X = crimeData[columnsToUse]
y = crimeData['CategoryRecode']

clf = RandomForestClassifier(n_estimators=400, max_depth = 20, random_state=1, n_jobs = 1, verbose=2)

In [None]:


k_folds = StratifiedShuffleSplit(y, 3, test_size=0.5, random_state=0)

scores = []
print "starting kfold"

for k, (train, test) in enumerate(k_folds):
    clf.fit(X.iloc[train], y.iloc[train])
    probs = clf.predict_proba(X.iloc[test])
    score = log_loss(y.iloc[test].values, probs)
    print score
    scores.append(score)
    
print(scores)
print("Average: " + str(np.average(scores)))

To make a submission file, we modified the submission function from [this script](https://www.kaggle.com/shifanmao/sf-crime/random-forest-2/code). 

In [None]:
def make_submission(clf, Xtrain, ytrain, predictors, path='my_submission.csv'):
    '''This function will take in a trained model, a list of predictors, and an optional 
    filepath and create a submissision file for us.'''
   
    test_data = pd.read_csv('test.csv')
    print "test data loaded"
    
    test_data, newColumns, streetColumns = recodeData(test_data)
    print "test data recoded"
    
    testDataColumns = list(test_data.columns.values)
    
    existingPredictors = list(set(predictors) & set(testDataColumns))
    
    clf.fit(Xtrain[existingPredictors], ytrain)
    print "model fitted with all data"
    
    #clf.fit(trainX[predictors], trainY)
    predictions = clf.predict_proba(test_data[existingPredictors])

    submission = pd.DataFrame({
        'Id': test_data.Id
    })
    
    for i in range(predictions.shape[1]):
        submission[Categories[i]] = predictions[:,i]
    submission.to_csv(path, index=False)

    print(" -- Wrote submission to file {}.".format(path))
    return existingPredictors


This model performed better than previous models, scoring 2.29871! Adding street information appears to have helped!
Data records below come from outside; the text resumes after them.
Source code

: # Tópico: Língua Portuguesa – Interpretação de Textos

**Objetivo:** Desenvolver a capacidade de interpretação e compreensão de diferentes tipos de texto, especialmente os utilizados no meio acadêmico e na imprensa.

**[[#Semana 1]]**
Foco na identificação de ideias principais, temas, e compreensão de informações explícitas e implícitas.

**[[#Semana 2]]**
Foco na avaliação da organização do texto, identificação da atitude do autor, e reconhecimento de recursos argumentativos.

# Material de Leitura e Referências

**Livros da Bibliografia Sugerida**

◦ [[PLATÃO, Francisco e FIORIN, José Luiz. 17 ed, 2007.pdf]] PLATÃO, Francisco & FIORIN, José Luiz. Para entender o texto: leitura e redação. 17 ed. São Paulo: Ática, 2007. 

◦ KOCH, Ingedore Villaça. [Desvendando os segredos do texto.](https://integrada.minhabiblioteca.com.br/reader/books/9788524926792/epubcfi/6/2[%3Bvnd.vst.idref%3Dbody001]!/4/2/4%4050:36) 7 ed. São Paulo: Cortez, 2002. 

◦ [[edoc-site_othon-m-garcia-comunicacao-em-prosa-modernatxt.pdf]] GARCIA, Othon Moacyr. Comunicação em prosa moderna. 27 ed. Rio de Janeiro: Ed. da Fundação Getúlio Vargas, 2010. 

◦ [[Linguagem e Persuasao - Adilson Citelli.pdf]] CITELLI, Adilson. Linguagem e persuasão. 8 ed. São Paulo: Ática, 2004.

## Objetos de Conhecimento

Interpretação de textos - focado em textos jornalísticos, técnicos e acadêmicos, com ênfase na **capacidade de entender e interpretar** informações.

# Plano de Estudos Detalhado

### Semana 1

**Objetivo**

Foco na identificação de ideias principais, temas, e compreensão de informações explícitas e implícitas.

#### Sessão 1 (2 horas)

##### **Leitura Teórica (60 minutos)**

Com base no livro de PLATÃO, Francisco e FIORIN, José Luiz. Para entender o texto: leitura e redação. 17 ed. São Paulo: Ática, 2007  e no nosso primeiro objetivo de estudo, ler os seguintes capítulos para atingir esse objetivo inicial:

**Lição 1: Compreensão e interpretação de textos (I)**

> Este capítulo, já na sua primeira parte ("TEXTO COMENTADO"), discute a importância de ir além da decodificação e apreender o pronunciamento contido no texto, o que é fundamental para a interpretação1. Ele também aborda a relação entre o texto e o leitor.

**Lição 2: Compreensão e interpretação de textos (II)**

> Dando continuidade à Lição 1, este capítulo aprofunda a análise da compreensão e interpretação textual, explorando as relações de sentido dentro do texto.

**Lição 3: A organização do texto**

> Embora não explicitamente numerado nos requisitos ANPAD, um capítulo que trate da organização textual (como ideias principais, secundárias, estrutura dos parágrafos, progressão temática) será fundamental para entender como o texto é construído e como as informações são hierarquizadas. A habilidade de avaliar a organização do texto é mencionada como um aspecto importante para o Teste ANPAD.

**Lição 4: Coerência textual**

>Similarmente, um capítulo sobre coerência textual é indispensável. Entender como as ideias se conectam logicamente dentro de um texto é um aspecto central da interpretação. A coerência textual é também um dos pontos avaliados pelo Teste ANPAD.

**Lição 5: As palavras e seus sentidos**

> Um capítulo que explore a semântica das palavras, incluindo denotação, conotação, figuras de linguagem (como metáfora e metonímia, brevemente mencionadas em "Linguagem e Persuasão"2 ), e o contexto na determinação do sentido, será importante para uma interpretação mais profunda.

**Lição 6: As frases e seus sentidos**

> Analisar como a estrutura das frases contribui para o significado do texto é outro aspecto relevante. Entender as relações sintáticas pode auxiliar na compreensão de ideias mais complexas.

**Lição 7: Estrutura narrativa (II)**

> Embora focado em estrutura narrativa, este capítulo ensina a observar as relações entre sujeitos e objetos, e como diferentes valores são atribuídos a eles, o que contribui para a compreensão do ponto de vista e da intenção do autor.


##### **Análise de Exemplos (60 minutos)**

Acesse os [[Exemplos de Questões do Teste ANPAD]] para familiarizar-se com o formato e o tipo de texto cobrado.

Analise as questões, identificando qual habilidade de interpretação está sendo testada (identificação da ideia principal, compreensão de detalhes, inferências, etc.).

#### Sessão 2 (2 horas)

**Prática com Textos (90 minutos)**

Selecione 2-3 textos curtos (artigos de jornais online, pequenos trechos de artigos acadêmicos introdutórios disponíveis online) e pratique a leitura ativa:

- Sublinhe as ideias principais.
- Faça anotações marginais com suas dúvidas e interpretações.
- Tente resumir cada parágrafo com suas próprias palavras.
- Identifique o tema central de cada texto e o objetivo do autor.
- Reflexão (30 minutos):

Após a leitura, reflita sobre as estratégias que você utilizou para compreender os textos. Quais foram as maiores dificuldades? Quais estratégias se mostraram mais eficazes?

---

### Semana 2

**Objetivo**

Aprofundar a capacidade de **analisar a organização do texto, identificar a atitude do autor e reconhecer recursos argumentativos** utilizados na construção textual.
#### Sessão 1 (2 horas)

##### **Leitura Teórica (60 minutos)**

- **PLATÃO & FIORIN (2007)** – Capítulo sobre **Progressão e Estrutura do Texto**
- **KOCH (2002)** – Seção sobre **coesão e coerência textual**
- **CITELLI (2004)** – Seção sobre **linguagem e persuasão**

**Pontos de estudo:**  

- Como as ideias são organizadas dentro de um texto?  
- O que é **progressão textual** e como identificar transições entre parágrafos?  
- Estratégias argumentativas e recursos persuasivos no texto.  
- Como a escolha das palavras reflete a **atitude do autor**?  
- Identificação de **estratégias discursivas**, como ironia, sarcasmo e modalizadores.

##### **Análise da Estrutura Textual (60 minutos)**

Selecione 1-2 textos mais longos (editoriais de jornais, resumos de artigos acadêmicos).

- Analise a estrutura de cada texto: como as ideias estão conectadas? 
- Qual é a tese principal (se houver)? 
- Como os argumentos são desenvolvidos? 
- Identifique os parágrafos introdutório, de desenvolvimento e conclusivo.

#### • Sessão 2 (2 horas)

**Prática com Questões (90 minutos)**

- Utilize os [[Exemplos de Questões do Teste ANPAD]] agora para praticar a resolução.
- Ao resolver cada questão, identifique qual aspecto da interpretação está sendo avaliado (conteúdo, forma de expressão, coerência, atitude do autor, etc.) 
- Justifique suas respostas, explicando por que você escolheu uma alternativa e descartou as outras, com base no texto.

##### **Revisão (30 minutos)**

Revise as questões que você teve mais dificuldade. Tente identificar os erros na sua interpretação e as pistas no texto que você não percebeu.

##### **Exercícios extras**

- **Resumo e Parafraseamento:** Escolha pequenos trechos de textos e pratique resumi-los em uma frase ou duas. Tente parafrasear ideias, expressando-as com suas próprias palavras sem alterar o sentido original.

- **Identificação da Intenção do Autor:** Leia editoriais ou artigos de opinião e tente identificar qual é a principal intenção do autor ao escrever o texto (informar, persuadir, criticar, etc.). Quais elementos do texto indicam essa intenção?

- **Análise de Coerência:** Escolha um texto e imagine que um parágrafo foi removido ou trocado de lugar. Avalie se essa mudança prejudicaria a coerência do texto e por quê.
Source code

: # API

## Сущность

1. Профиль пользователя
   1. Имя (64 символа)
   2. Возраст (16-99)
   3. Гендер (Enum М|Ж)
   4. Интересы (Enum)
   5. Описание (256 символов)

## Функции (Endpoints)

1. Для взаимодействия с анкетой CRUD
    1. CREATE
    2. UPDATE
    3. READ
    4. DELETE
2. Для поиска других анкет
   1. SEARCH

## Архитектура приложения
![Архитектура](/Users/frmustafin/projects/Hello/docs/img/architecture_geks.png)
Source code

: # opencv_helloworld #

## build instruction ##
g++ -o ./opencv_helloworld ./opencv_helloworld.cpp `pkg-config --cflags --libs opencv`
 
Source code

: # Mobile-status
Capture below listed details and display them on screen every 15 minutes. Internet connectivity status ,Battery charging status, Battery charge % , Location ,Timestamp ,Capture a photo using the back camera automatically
Yay!

In [None]:
predictorsUsed = make_submission(clf, X, y, columnsToUse)

In [None]:
predictorsUsedSaved = ['FOLSOM ST',
 '16TH ST',
 '13TH ST',
 'TAYLOR ST',
 'ARMSTRONG AV',
 'EDDY ST',
 'TREAT AV',
 'LARKIN ST',
 'CASTRO ST',
 'StreetCornerFlag',
 '10TH AV',
 '5TH ST',
 'HAIGHT ST',
 'DistrictNORTHERN',
 'OFARRELL ST',
 'QUESADA AV',
 '11TH AV',
 'DistrictPARK',
 'PAGE ST',
 'FITCH ST',
 'DistrictTARAVAL',
 'JONES ST',
 'GEARY BL',
 '17TH ST',
 '18TH ST',
 '19TH ST',
 'BRYANT ST',
 'HYDE ST',
 '4TH ST',
 'GENEVA AV',
 'Minute',
 'COLE ST',
 '7TH ST',
 'DistrictBAYVIEW',
 'ALEMANY BL',
 'PHELPS ST',
 'MISSION ST',
 'Hour',
 '6TH ST',
 'DistrictSOUTHERN',
 'CAPP ST',
 'SHOTWELL ST',
 '12TH AV',
 'DistrictTENDERLOIN',
 'DayOfWeekRecode',
 'JEFFERSON ST',
 'Month',
 'Y',
 'X',
 'TURK ST',
 '2ND ST',
 'MARKET ST',
 'GGBRIDGE HY',
 'DistrictCENTRAL',
 'DistrictINGLESIDE',
 '24TH AV',
 '24TH ST',
 'CAPITOL AV',
 'KEARNY ST',
 'HARRISON ST',
 'FULTON ST',
 'BUSH ST',
 'POLK ST',
 'DistrictRICHMOND',
 'BlockNumber',
 '3RD ST',
 'ELLIS ST',
 'SOUTH VAN NESS AV',
 'LEAVENWORTH ST',
 'POTRERO AV',
 'Year',
 '20TH ST',
 'DistrictMISSION',
 'POWELL ST',
 'LYON ST']


Best Score: 	
2.44156

The code below is us experimenting with grid search. We didn't find this particularly helpful, but it was fun to try out. 

In [None]:
# Utility function to report best scores
def report(grid_scores, n_top=3):
    top_scores = sorted(grid_scores, key=itemgetter(1), reverse=True)[:n_top]
    for i, score in enumerate(top_scores):
        print("Model with rank: {0}".format(i + 1))
        print("Mean validation score: {0:.3f} (std: {1:.3f})".format(
              score.mean_validation_score,
              np.std(score.cv_validation_scores)))
        print("Parameters: {0}".format(score.parameters))
        print("")

clfOpt = RandomForestClassifier(verbose=3)
#(n_estimators=400, max_depth = 20, random_state=1, )

param_dist = {"max_depth": [5, 10, 20 , None],
              "n_estimators": [50, 200, 400, 800],
              "min_samples_split": [2, 10, 100],
              "max_features": ['auto', None]}

# run randomized search
n_iter_search = 48
random_search = RandomizedSearchCV(clfOpt, param_distributions=param_dist,
                                   n_iter=n_iter_search, scoring="log_loss", verbose=3, n_jobs = 12)

finalX = X[predictorsUsedSaved].values.astype(np.float32)
finaly = y.values.astype(int)
print "pre Random search finished"

In [None]:
print "starting Randomized Search"
start = time()
random_search.fit(finalX, finaly)
print("RandomizedSearchCV took %.2f seconds for %d candidates"
      " parameter settings." % ((time() - start), n_iter_search))
report(random_search.grid_scores_)

In [None]:
finalXfloat = finalX.astype(np.float32)

In [None]:
finalXfloat.dtype

In [None]:
finalXfloat.nbytes

We didn't really get much of an improvement with score using this, but maybe there are other sets of data that perform very well with a grid-search approach.